The next round of hard fighting––between October 6 and 16––yielded little. If the Americans were not already convinced the Germans would control the outcome of the forest fighting, they should have been. German defenders fought from familiar ground, with artillery and mortar reference points precalculated to speed their fire. Their log and dirt-covered bunkers made excellent fighting positions. American leaders from squad to company found it extremely difficult to control their troops; resupply during combat was virtually impossible.
Because of the artillery tree bursts, mines, and mud, evacuation of casualties was as dangerous as direct combat. It was not unusual for troops to be wounded again on their way to a battalion aid station or casualty collecting point. What began as coordinated infantry-tank attacks often devolved into broken, dispersed infantry-only combat at close range against a nearly invisible enemy.
So brutal was it that the Americans took six days to gain just two miles from their line of departure to the north-south road leading through Germeter and Hürtgen (town) to Düren. On October 16, when the hell finally let up, they were about a hundred yards beyond that road. Devastated units on both sides drew back exhausted and, in some cases, near the breaking point.
Eisenhower and his subordinates faced a continuing dilemma as October wore on. The Germans still controlled access to the great Belgian port at Antwerp. In Allied hands, its cargo throughput capacity could ensure continuation of a major attack into Germany as long as logisticians could synchronize cargo deliveries with the arrival of combat units.
Intelligence estimates favored continued operations despite the impending onset of winter. What the supreme commander called “an unremitting offensive” would further drain German troop and matériel reserves and almost certainly shorten the war. His controversial broad front approach was still the strategy underpinning the campaign, and it made sense to the extent that it was simply impossible for the Germans to effectively concentrate strength everywhere.
First priority was a general buildup along the Rhine that would begin in early November with an attack by First Army to gain a crossing south of Cologne. Other elements of Bradley’s 12th Army Group would either support the First; or in the case of Patton’s Third U.S. Army, continue operations aimed at the Saar.

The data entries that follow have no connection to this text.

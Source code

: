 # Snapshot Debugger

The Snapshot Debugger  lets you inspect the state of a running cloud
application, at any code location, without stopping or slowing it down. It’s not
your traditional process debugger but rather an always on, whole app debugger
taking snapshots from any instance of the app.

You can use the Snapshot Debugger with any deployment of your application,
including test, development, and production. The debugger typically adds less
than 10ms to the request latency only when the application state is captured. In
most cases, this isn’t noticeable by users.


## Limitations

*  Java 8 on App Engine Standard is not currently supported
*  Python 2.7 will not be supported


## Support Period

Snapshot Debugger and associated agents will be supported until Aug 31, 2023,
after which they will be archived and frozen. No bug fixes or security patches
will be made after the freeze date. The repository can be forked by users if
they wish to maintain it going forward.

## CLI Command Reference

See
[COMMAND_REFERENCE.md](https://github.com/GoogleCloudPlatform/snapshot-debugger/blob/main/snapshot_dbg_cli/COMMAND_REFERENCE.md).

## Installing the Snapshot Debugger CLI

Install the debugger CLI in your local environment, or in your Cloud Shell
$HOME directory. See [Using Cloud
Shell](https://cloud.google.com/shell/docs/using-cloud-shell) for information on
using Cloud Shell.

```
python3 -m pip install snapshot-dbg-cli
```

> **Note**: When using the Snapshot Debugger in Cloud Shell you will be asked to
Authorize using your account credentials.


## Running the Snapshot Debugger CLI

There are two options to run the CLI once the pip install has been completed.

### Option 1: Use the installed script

The First Army had priority since its ultimate goal was encirclement of the Ruhr industrial area from the south. Montgomery’s 21st Army Group would focus on the capture of Antwerp before it joined the attack. Its succeeding goal was encirclement of the Rhine on the north. In short, concerns regarding the logistical situation (e.g., Antwerp as an example) did not dictate the decision to continue the attack into Germany. However, it is clear that commanders were deeply aware of the need to ensure uninterrupted sustainment of Allied combat power.

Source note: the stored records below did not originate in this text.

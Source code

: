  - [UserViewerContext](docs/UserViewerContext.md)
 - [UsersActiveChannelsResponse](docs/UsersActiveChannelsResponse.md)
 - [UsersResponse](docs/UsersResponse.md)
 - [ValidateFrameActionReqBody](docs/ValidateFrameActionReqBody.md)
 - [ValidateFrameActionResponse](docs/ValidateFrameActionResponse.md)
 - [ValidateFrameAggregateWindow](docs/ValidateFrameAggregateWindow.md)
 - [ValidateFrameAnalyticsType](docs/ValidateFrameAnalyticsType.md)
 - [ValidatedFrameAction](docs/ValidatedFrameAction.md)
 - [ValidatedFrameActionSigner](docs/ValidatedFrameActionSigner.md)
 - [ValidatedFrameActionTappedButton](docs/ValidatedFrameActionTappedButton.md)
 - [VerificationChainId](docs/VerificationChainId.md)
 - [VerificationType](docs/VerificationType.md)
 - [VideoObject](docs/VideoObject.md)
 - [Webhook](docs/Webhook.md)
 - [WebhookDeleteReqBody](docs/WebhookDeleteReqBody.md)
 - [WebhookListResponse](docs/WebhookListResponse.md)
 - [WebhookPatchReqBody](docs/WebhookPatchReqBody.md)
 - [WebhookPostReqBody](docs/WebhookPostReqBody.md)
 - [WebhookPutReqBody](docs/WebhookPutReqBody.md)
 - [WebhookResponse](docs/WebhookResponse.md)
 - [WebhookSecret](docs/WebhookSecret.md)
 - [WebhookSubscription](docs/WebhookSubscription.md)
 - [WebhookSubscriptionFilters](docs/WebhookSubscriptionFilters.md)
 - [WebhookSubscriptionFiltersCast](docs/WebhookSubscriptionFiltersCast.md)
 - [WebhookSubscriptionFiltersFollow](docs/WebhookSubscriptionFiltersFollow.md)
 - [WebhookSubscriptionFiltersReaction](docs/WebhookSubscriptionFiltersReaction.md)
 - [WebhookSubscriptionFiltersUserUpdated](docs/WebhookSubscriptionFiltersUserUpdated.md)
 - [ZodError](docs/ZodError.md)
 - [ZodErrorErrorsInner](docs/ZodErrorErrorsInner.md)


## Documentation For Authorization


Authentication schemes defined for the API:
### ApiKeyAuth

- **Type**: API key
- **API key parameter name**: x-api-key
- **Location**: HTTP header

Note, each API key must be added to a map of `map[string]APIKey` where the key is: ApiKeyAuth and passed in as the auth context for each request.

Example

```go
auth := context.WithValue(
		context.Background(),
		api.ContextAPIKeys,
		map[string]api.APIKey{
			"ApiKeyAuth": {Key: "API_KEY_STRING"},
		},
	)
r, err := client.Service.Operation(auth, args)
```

Key to the German Army’s ability to withstand attrition was the cohesiveness of their divisional and corps staffs. Here the Germans excelled in their ability to control and reform shattered regiments and battalions, and direct them to the most threatened areas of the front. Their ability to buy time through extremely effective use of their damaged road and rail transportation system was without peer as 1944 drew to a close.
One of the German units facing the Americans in November was General der Infanterie Erich Straube’s LXXIV Corps under Seventh Army (General der Panzertruppen Erich Brandenberger). Their keen ability to hastily reorganize a command and control structure, shuffle or dissolve headquarters lacking subordinate units, and unhesitating transfer of sub-par soldiers out of the divisions and other maneuver units they wanted to keep reasonably strong (such as panzer and panzergrenadier) went a long way in equalizing the balance of power in the forest.

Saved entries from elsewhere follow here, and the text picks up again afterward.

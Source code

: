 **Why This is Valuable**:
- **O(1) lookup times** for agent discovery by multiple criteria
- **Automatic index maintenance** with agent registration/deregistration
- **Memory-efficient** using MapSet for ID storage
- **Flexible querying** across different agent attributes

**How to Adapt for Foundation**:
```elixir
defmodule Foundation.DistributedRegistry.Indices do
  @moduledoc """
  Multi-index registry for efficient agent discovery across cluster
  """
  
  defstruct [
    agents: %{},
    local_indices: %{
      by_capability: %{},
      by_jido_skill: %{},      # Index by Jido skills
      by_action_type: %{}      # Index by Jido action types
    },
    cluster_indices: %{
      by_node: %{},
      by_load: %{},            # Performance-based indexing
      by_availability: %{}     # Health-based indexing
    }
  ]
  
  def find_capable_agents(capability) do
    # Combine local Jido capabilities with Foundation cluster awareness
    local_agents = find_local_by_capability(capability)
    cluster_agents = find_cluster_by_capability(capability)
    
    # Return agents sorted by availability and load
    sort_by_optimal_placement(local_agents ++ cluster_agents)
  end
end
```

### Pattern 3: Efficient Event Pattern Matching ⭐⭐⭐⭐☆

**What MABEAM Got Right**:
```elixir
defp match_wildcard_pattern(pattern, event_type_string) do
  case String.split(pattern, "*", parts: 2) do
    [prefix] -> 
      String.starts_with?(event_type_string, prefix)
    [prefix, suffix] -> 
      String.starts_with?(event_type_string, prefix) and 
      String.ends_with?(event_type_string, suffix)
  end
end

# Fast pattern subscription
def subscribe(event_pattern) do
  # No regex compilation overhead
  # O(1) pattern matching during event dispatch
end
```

Personnel accountability and poor training were inescapable problems, particularly in the units filled with Luftwaffe and Kriegsmarine replacements. Such conditions forced small units to remain in the line, prodded by exhortations to fight to the last round, and then to continue to fight hand to hand. Such thinking would not have counted for much in less difficult ground.
Another equalizer was the Heer’s (German Army) emphasis on the selection and training of field- and company-grade officers and senior noncommissioned officers. Even the relatively untried and underequipped Volksgrenadier divisions, often derided by historians, could perform reasonably well with excellent small-unit leadership. These organizations also benefited from standardization of small arms and crew-served weapons.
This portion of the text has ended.